### ABOUT THIS EXERCISE
Each line below should be quoted exactly, please.

[Saved entries]

——

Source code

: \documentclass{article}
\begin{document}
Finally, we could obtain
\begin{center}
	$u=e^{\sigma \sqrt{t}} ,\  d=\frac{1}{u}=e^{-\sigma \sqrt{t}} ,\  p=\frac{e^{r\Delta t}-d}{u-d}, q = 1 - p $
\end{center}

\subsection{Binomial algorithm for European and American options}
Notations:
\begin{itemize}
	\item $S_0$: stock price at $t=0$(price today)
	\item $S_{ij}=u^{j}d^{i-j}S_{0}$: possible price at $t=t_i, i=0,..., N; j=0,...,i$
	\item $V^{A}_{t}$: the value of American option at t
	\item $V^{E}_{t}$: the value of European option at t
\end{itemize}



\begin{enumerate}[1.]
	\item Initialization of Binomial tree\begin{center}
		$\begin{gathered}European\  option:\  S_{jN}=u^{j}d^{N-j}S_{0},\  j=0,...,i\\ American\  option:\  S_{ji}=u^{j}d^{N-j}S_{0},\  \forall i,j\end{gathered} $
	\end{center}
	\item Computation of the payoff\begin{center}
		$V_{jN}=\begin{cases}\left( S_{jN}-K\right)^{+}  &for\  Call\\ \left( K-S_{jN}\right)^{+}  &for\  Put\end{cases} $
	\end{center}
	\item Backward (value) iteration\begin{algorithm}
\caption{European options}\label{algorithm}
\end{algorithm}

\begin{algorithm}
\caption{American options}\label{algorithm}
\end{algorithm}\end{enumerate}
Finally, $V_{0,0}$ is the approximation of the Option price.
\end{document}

——

### OUTPUT
Source code

: \documentclass{article}
\begin{document}
Finally, we could obtain
\begin{center}
	$u=e^{\sigma \sqrt{t}} ,\  d=\frac{1}{u}=e^{-\sigma \sqrt{t}} ,\  p=\frac{e^{r\Delta t}-d}{u-d}, q = 1 - p $
\end{center}

\subsection{Binomial algorithm for European and American options}
Notations:
\begin{itemize}
	\item $S_0$: stock price at $t=0$(price today)
	\item $S_{ij}=u^{j}d^{i-j}S_{0}$: possible price at $t=t_i, i=0,..., N; j=0,...,i$
	\item $V^{A}_{t}$: the value of American option at t
	\item $V^{E}_{t}$: the value of European option at t
\end{itemize}



\begin{enumerate}[1.]
	\item Initialization of Binomial tree\begin{center}
		$\begin{gathered}European\  option:\  S_{jN}=u^{j}d^{N-j}S_{0},\  j=0,...,i\\ American\  option:\  S_{ji}=u^{j}d^{N-j}S_{0},\  \forall i,j\end{gathered} $
	\end{center}
	\item Computation of the payoff\begin{center}
		$V_{jN}=\begin{cases}\left( S_{jN}-K\right)^{+}  &for\  Call\\ \left( K-S_{jN}\right)^{+}  &for\  Put\end{cases} $
	\end{center}
	\item Backward (value) iteration\begin{algorithm}
\caption{European options}\label{algorithm}
\end{algorithm}

\begin{algorithm}
\caption{American options}\label{algorithm}
\end{algorithm}\end{enumerate}
Finally, $V_{0,0}$ is the approximation of the Option price.
\end{document}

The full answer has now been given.